Whipworm eggs are ingested and deposited in the small intestine, where they hatch, mature, and make their way to the large intestine. Larvae and developed whipworms attach themselves to intestinal walls and begin robbing the body of fluids, depleting nutrient levels, and damaging the colon. As a result, many children experience frequent episodes of bloody diarrhea, incontinence, and rectal prolapse, a condition where the rectal lining protrudes from the anus.

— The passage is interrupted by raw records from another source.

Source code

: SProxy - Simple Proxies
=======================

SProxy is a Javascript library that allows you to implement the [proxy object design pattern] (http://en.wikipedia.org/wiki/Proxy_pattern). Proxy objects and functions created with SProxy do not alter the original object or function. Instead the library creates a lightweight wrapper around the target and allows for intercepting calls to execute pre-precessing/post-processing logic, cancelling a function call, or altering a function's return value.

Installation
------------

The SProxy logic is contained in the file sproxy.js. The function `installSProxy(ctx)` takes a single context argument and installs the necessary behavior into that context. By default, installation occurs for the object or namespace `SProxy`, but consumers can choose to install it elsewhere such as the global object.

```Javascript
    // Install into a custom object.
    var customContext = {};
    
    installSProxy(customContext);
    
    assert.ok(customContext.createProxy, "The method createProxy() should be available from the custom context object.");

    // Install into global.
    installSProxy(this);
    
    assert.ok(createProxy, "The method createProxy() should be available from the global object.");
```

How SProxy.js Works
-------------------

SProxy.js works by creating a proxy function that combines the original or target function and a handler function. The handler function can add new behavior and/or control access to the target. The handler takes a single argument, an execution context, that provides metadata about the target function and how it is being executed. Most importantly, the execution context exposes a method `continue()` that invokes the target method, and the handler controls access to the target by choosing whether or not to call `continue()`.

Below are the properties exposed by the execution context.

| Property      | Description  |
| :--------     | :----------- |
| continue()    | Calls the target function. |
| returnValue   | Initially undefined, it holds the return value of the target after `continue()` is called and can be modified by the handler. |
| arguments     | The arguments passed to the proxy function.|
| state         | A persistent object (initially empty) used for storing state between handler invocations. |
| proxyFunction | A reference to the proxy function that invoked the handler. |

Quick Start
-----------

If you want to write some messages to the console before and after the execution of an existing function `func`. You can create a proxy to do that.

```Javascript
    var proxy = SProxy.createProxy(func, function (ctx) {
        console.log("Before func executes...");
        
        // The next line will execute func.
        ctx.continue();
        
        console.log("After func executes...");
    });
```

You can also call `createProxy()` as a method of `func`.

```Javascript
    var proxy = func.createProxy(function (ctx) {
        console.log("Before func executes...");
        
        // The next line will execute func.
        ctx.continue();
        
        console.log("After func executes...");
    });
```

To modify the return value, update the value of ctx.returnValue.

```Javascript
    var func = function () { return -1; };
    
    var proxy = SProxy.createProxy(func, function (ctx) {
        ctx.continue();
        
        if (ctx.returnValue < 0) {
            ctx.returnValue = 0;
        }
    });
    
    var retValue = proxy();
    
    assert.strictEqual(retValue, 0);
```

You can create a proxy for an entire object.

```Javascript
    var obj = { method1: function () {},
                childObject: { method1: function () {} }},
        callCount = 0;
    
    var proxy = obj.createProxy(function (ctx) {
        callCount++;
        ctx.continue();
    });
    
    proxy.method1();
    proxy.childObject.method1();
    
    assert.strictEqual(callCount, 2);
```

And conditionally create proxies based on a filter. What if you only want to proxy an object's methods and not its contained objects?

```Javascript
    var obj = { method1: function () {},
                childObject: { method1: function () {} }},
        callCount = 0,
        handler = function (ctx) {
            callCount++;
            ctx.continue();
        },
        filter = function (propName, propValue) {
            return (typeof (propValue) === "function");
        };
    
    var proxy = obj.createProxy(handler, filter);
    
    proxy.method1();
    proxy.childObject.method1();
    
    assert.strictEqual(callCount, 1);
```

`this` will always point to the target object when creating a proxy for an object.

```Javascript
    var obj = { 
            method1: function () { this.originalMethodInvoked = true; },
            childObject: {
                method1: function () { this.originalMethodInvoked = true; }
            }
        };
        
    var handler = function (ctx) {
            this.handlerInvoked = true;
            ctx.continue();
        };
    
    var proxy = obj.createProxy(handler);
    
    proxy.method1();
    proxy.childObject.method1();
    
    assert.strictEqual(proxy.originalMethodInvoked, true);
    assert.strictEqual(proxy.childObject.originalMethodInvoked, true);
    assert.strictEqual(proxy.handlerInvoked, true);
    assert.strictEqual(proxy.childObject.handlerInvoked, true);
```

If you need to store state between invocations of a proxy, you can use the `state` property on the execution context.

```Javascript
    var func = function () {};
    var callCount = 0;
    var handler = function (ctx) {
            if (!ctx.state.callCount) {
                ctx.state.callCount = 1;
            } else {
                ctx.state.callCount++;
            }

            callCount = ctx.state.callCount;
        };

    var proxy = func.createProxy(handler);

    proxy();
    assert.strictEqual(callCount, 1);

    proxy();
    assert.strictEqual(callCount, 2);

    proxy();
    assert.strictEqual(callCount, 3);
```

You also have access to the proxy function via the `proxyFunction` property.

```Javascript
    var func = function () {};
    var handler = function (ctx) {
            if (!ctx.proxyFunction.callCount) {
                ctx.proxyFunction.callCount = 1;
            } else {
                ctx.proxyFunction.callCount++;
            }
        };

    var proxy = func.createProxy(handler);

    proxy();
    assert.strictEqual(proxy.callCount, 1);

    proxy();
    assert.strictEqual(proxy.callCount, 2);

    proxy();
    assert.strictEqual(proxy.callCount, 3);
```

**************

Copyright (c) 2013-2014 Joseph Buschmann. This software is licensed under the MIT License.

It is common for children to develop iron-deficiency anemia and dehydration symptoms when large amounts of blood and fluids are expelled.
A child or parent who notices symptoms of trichuriasis should consult a primary care physician immediately, who can make an accurate diagnosis and administer treatment. A doctor will usually collect a stool sample and order a laboratory test known as a stool ova and parasites exam to check for the presence of whipworms. If trichuriasis is discovered, a doctor will usually prescribe a drug known as mebendazole to combat the infection and kill whipworms. Mebendazole is usually administered orally, twice a day for up to three days or until symptoms disappear.
With immediate treatment, most children are able to make full recoveries with no long-term health problems. A doctor may conduct several follow-up examinations to ensure that all of the parasites have been removed from a child's system and that blood and fluid levels have returned to normal. Physicians and medical professionals strongly suggest that children in tropical and humid clients wash their hands regularly and avoid eating unwashed vegetables and fruit to prevent future trichuriasis infections.